Wow 24MH/s on an i7 with 8 cores sounds really good!
I don't know how I got it working, but I'm now at 3GH/s with my OpenCL implementation. I basically converted 90% of my rust logic to opencl and now my GPU is at 100% usage and I also needed to switch to a tty, as my window manager became unresponsive haha
I'm kind of glad about this HN post, as I had absolutely no clue about how sha256 and opencl worked before this challenge.
I'm glad you had some fun!
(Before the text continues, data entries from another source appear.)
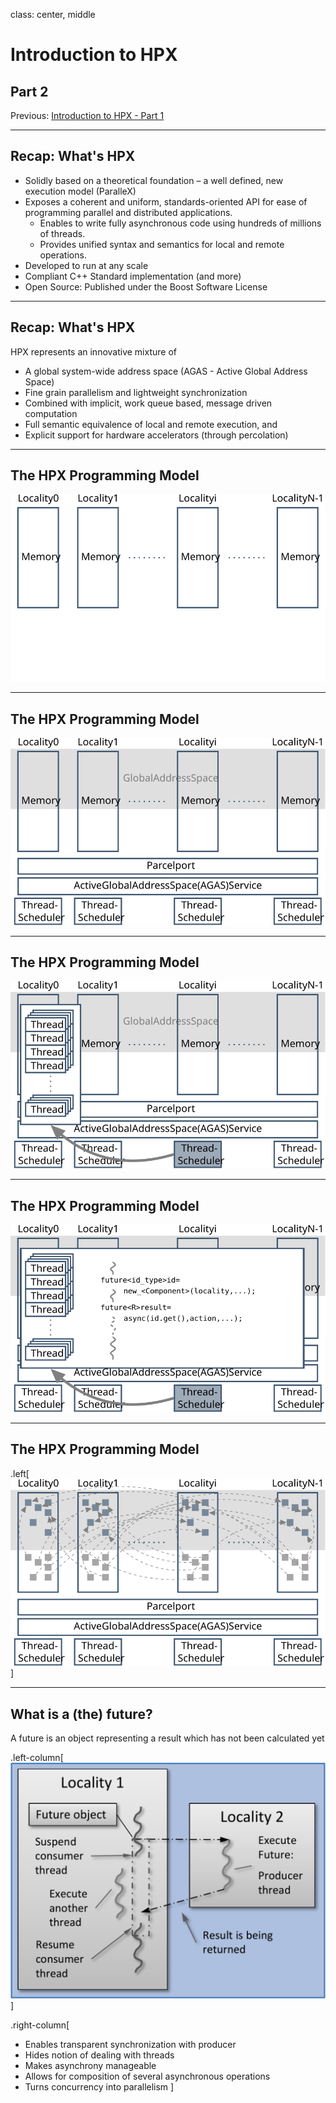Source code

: 
class: center, middle

# Introduction to HPX
## Part 2

Previous: [Introduction to HPX - Part 1](../session1)

---
## Recap: What's HPX

* Solidly based on a theoretical foundation – a well defined, new execution
  model (ParalleX)
* Exposes a coherent and uniform, standards-oriented API for ease of
  programming parallel and distributed applications.
    * Enables to write fully asynchronous code using hundreds of millions of threads.
    * Provides unified syntax and semantics for local and remote operations.
* Developed to run at any scale
* Compliant C++ Standard implementation (and more)
* Open Source: Published under the Boost Software License

---
## Recap: What's HPX

HPX represents an innovative mixture of

* A global system-wide address space (AGAS - Active Global Address Space)
* Fine grain parallelism and lightweight synchronization
* Combined with implicit, work queue based, message driven computation
* Full semantic equivalence of local and remote execution, and
* Explicit support for hardware accelerators (through percolation)

---
## The HPX Programming Model

![The HPX Programming Model](images/model_0.svg)

---
## The HPX Programming Model

![The HPX Programming Model](images/model_1.svg)

---
## The HPX Programming Model

![The HPX Programming Model](images/model_2.svg)

---
## The HPX Programming Model

![The HPX Programming Model](images/model_3.svg)

---
## The HPX Programming Model

.left[![The HPX Programming Model](images/model_4.svg)]

---
## What is a (the) future?

A future is an object representing a result which has not been calculated yet

.left-column[
![...](images/future.svg)
]

.right-column[
* Enables transparent synchronization with producer
* Hides notion of dealing with threads
* Makes asynchrony manageable
* Allows for composition of several asynchronous operations
* Turns concurrency into parallelism
]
This experiment went about as well as I could hope!
If anyone's curious, I'm getting 4.5MH/s single-threaded and 12.2MH/s multi-threaded on a slightly old i7 with 4 cores.
It's my own C++ implementation, which I've made about 20% faster than the fastest one I found online (Zig/stdlib, also tried Go/stdlib, C++/cgminer, rust/ring, C++/VanitySearch and Python/stdlib).
I think it might be faster just because I was able to skip some steps, since all inputs are short and of the same length.
I've just finished testing 10^12 inputs. I think I'll stop with 10 zeroes, which is very likely to happen in the next couple of days, according to my calculations. I might revisit it later to learn some GPU programming.
Got an optimised C++ version with no deps averaging about ~24 MH/s on an i7-11800H.
I've got 9 zeros; if I get a result that ranks top 10 I think I'll submit and call it a day.